Simple Agreement for Future Tokens (SAFT) is an investment contract offered by cryptocurrency developers to accredited investors. It is considered a security and, thus, must comply with securities regulations.
Breaking Down Simple Agreement for Future Tokens (SAFT)
Raising funds through the sale of a digital currency requires more than just building a blockchain. Investors want to know what they are getting into and that the currency will be viable, and they will be legally protected.
While a company raising money through cryptocurrency could bypass using a formal framework, to tap into global financial markets, it needs to adhere to international, federal, and state law. One way to do this is by using Simple Agreement for Future Tokens, or SAFT.
Simple Agreement for Future Tokens is a form of investment contract. They were created as a way to help new cryptocurrency ventures raise money without breaking financial regulations; specifically, regulations that govern when an investment is considered a security.
The speed at which cryptocurrencies have grown has far outpaced the speed at which regulators have addressed legal issues.

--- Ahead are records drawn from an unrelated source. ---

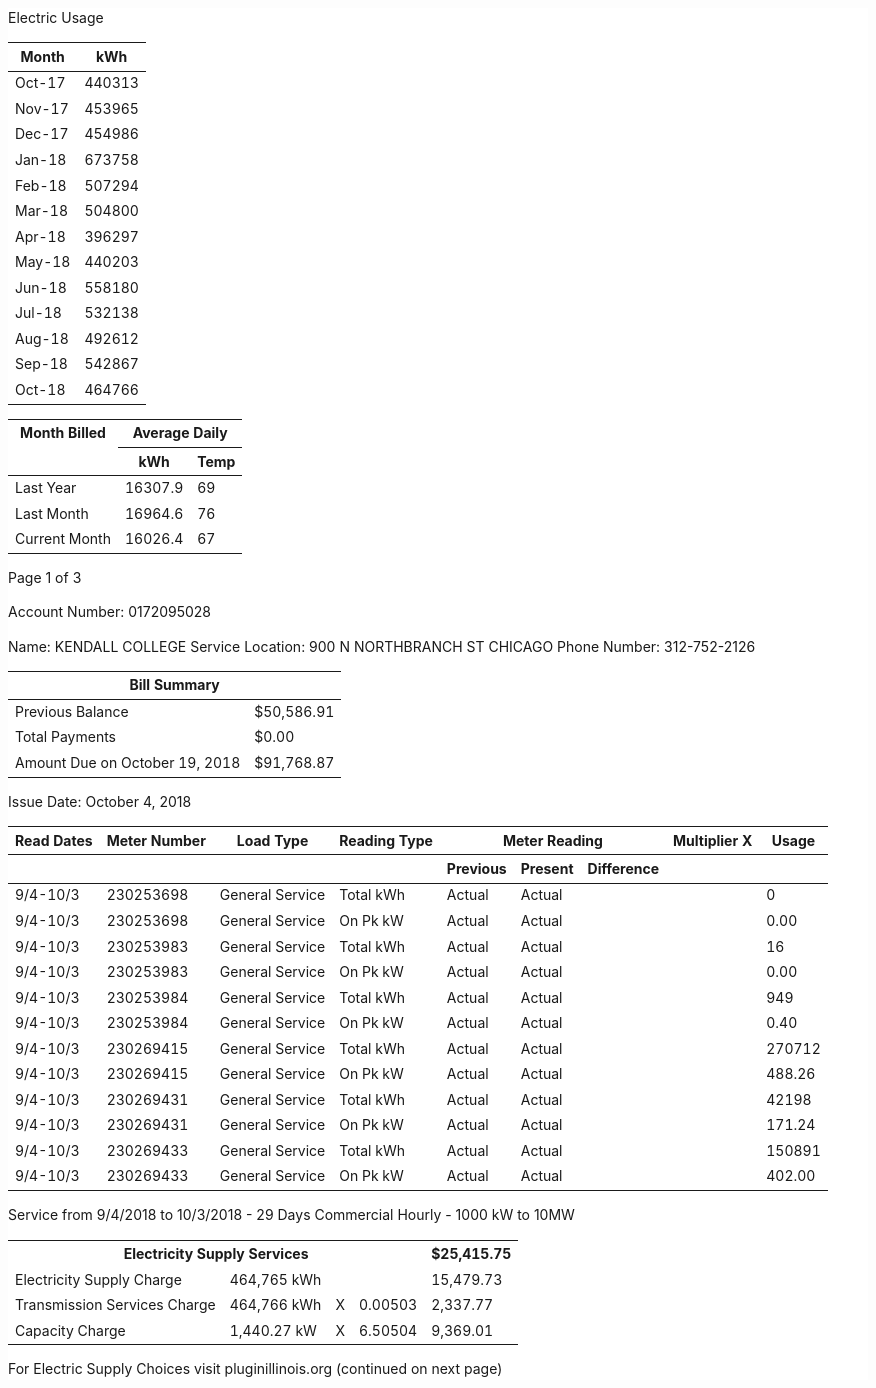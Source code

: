Electric Usage
<table><thead><tr><th>Month</th><th>kWh</th></tr></thead><tbody><tr><td>Oct-17</td><td>440313</td></tr><tr><td>Nov-17</td><td>453965</td></tr><tr><td>Dec-17</td><td>454986</td></tr><tr><td>Jan-18</td><td>673758</td></tr><tr><td>Feb-18</td><td>507294</td></tr><tr><td>Mar-18</td><td>504800</td></tr><tr><td>Apr-18</td><td>396297</td></tr><tr><td>May-18</td><td>440203</td></tr><tr><td>Jun-18</td><td>558180</td></tr><tr><td>Jul-18</td><td>532138</td></tr><tr><td>Aug-18</td><td>492612</td></tr><tr><td>Sep-18</td><td>542867</td></tr><tr><td>Oct-18</td><td>464766</td></tr></tbody></table> 

<table><thead><tr><th rowspan="2">Month Billed</th><th colspan="2">Average Daily</th></tr><tr><th>kWh</th><th>Temp</th></tr></thead><tbody><tr><td>Last Year</td><td>16307.9</td><td>69</td></tr><tr><td>Last Month</td><td>16964.6</td><td>76</td></tr><tr><td>Current Month</td><td>16026.4</td><td>67</td></tr></tbody></table> 

Page 1 of 3

Account Number: 0172095028

Name: KENDALL COLLEGE
Service Location: 900 N NORTHBRANCH ST
CHICAGO
Phone Number: 312-752-2126 

<table><thead><tr><th colspan="2">Bill Summary</th></tr></thead><tbody><tr><td>Previous Balance</td><td>$50,586.91</td></tr><tr><td>Total Payments</td><td>$0.00</td></tr><tr><td>Amount Due on October 19, 2018</td><td>$91,768.87</td></tr></tbody></table> 

Issue Date: October 4, 2018 

<table><thead><tr><th>Read Dates</th><th>Meter Number</th><th>Load Type</th><th>Reading Type</th><th colspan="3">Meter Reading</th><th>Multiplier X</th><th>Usage</th></tr><tr><th></th><th></th><th></th><th></th><th>Previous</th><th>Present</th><th>Difference</th><th></th><th></th></tr></thead><tbody><tr><td>9/4-10/3</td><td>230253698</td><td>General Service</td><td>Total kWh</td><td>Actual</td><td>Actual</td><td></td><td></td><td>0</td></tr><tr><td>9/4-10/3</td><td>230253698</td><td>General Service</td><td>On Pk kW</td><td>Actual</td><td>Actual</td><td></td><td></td><td>0.00</td></tr><tr><td>9/4-10/3</td><td>230253983</td><td>General Service</td><td>Total kWh</td><td>Actual</td><td>Actual</td><td></td><td></td><td>16</td></tr><tr><td>9/4-10/3</td><td>230253983</td><td>General Service</td><td>On Pk kW</td><td>Actual</td><td>Actual</td><td></td><td></td><td>0.00</td></tr><tr><td>9/4-10/3</td><td>230253984</td><td>General Service</td><td>Total kWh</td><td>Actual</td><td>Actual</td><td></td><td></td><td>949</td></tr><tr><td>9/4-10/3</td><td>230253984</td><td>General Service</td><td>On Pk kW</td><td>Actual</td><td>Actual</td><td></td><td></td><td>0.40</td></tr><tr><td>9/4-10/3</td><td>230269415</td><td>General Service</td><td>Total kWh</td><td>Actual</td><td>Actual</td><td></td><td></td><td>270712</td></tr><tr><td>9/4-10/3</td><td>230269415</td><td>General Service</td><td>On Pk kW</td><td>Actual</td><td>Actual</td><td></td><td></td><td>488.26</td></tr><tr><td>9/4-10/3</td><td>230269431</td><td>General Service</td><td>Total kWh</td><td>Actual</td><td>Actual</td><td></td><td></td><td>42198</td></tr><tr><td>9/4-10/3</td><td>230269431</td><td>General Service</td><td>On Pk kW</td><td>Actual</td><td>Actual</td><td></td><td></td><td>171.24</td></tr><tr><td>9/4-10/3</td><td>230269433</td><td>General Service</td><td>Total kWh</td><td>Actual</td><td>Actual</td><td></td><td></td><td>150891</td></tr><tr><td>9/4-10/3</td><td>230269433</td><td>General Service</td><td>On Pk kW</td><td>Actual</td><td>Actual</td><td></td><td></td><td>402.00</td></tr></tbody></table> 

Service from 9/4/2018 to 10/3/2018 - 29 Days                                Commercial Hourly - 1000 kW to 10MW
<table><tr><th colspan="4">Electricity Supply Services</th><th>$25,415.75</th></tr><tr><td>Electricity Supply Charge</td><td>464,765 kWh</td><td></td><td></td><td>15,479.73</td></tr><tr><td>Transmission Services Charge</td><td>464,766 kWh</td><td>X</td><td>0.00503</td><td>2,337.77</td></tr><tr><td>Capacity Charge</td><td>1,440.27 kW</td><td>X</td><td>6.50504</td><td>9,369.01</td></tr></table>
For Electric Supply Choices visit pluginillinois.org                        (continued on next page) 
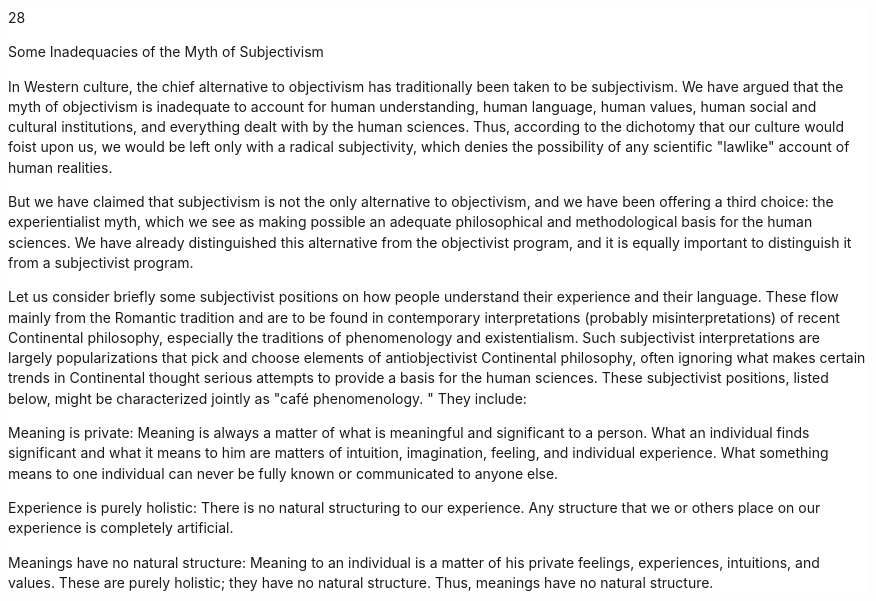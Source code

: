 







28















Some Inadequacies of the Myth of Subjectivism







In Western culture, the chief alternative to objectivism has traditionally been taken to be subjectivism. We have argued that the myth of objectivism is inadequate to account for human understanding, human language, human values, human social and cultural institutions, and everything dealt with by the human sciences. Thus, according to the dichotomy that our culture would foist upon us, we would be left only with a radical subjectivity, which denies the possibility of any scientific "lawlike" account of human realities.

But we have claimed that subjectivism is not the only alternative to objectivism, and we have been offering a third choice: the experientialist myth, which we see as making possible an adequate philosophical and methodological basis for the human sciences. We have already distinguished this alternative from the objectivist program, and it is equally important to distinguish it from a subjectivist program.

Let us consider briefly some subjectivist positions on how people understand their experience and their language. These flow mainly from the Romantic tradition and are to be found in contemporary interpretations (probably misinterpretations) of recent Continental philosophy, especially the traditions of phenomenology and existentialism. Such subjectivist interpretations are largely popularizations that pick and choose elements of antiobjectivist Continental philosophy, often ignoring what makes certain trends in Continental thought serious attempts to provide a basis for the human sciences. These subjectivist positions, listed below, might be characterized jointly as "café phenomenology. " They include:



Meaning is private:  Meaning is always a matter of what is meaningful and significant  to  a person. What an individual finds significant and what it means  to  him are matters of intuition, imagination, feeling, and individual experience. What something means to one individual can never be fully known or communicated to anyone else.

Experience is purely holistic:  There is no natural structuring to our experience. Any structure that we or others place on our experience is completely artificial.

Meanings have no natural structure:  Meaning to an individual is a matter of his private feelings, experiences, intuitions, and values. These are purely holistic; they have no natural structure. Thus, meanings have no natural structure.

It wasn’t until 2017 that the Securities and Exchange Commission (SEC) provided substantial guidance on when the sale of an initial coin offering (ICO) or other tokens would be considered the same as the sale of a security.
One of the most important regulatory hurdles that a new crypto venture must pass is the Howey Test. The U.S. Supreme Court created this in 1946 in its ruling on Securities and Exchange Commission v. W. J. Howey Co. and is used to determine whether a transaction is considered a security.
A “security” can include notes, equities, bonds, and investment contracts, and is an investment in an enterprise with the expectation of profit. Because cryptocurrency developers are unlikely to be well-versed in securities law and may not have access to financial and legal counsel, it can be easy for them to run afoul of regulations. The development of SAFT is seen as a way to create a simple, inexpensive framework that new ventures can use to raise funds while remaining legally compliant.
When a company sells an investor a SAFT, it is accepting funds from that investor but does not sell, offer, or exchange a coin or token. Instead, the investor receives documentation indicating that, if a cryptocurrency or other product is created, the investor will be given access.
A SAFT is different from a Simple Agreement for Future Equity (SAFE), which allows investors who put cash into a startup to convert that stake into equity at a later date. Developers use funds from the sale of SAFT to develop the network and technology required to create a functional token, and then provide these tokens to investors with the expectation that there will be a market to sell these tokens to.
Because a SAFT is a non-debt financial instrument, investors who purchase a SAFT face the possibility that they will lose their money and have no recourse if the venture fails. The document only allows investors to take a financial stake in the venture, meaning that investors are exposed to the same enterprise risk as if they had purchased a SAFE.